--- ACTION ITEM ---
Tell me, please, how many lines in the records below include the word "left". Give no more than the number.

Saved entries:
◆ ◆ ◆ ◆
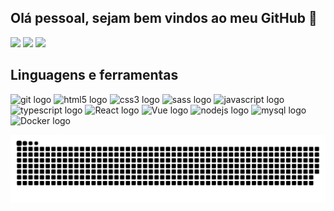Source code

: ## Olá pessoal, sejam bem vindos ao meu GitHub 👋



<div>
  <a href="https://www.instagram.com/pedro_paulosantana/" target="_blank"><img src="https://img.shields.io/badge/-Instagram-%23E4405F?style=for-the-badge&logo=instagram&logoColor=white" target="_blank"></a> 
  <a href = "mailto:joseppsantanafs@gmail.com"><img src="https://img.shields.io/badge/-Gmail-%23333?style=for-the-badge&logo=gmail&logoColor=white" target="_blank"></a>
  <a href="https://www.linkedin.com/in/jos%C3%A9-santos-68076015a/" target="_blank"><img src="https://img.shields.io/badge/-LinkedIn-%230077B5?style=for-the-badge&logo=linkedin&logoColor=white" target="_blank"></a>
</div>

###
<h2 align="left">Linguagens e ferramentas</h2>

<div align="left">
  <img src="https://cdn.jsdelivr.net/gh/devicons/devicon/icons/git/git-original.svg" height="40" width="42" alt="git logo"  />
  <img src="https://cdn.jsdelivr.net/gh/devicons/devicon/icons/html5/html5-original.svg" height="40" width="42" alt="html5 logo"  />
  <img src="https://cdn.jsdelivr.net/gh/devicons/devicon/icons/css3/css3-original.svg" height="40" width="42" alt="css3 logo"  />
  <img src="https://rawgit.com/sass/sass-site/master/source/assets/img/logos/logo.svg" height="40" width="42" alt="sass logo" />
  <img src="https://cdn.jsdelivr.net/gh/devicons/devicon/icons/javascript/javascript-original.svg" height="40" width="42" alt="javascript logo"  />
  <img src="https://cdn.jsdelivr.net/gh/devicons/devicon/icons/typescript/typescript-plain.svg" height="40" width="42" alt="typescript logo"  />
  <img src="https://cdn.jsdelivr.net/gh/devicons/devicon/icons/react/react-original.svg" height="40" width="42" alt="React logo"/>
  <img src="https://cdn.jsdelivr.net/gh/devicons/devicon/icons/vuejs/vuejs-original-wordmark.svg" height="40" width="42" alt="Vue logo" />
  <img src="https://cdn.jsdelivr.net/gh/devicons/devicon/icons/nodejs/nodejs-original.svg" height="40" width="42" alt="nodejs logo"  />
  <img src="https://cdn.jsdelivr.net/gh/devicons/devicon/icons/mysql/mysql-original.svg" height="40" width="42" alt="mysql logo"  /> 
  <img src="https://cdn.jsdelivr.net/gh/devicons/devicon/icons/docker/docker-original.svg" height="40" width="42" alt="Docker logo" />
</div>

![snake gif](https://github.com/josepps/josepps/blob/output/github-contribution-grid-snake.svg)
◆ ◆ ◆ ◆
--- RESPONSE TO THIS TASK ---
2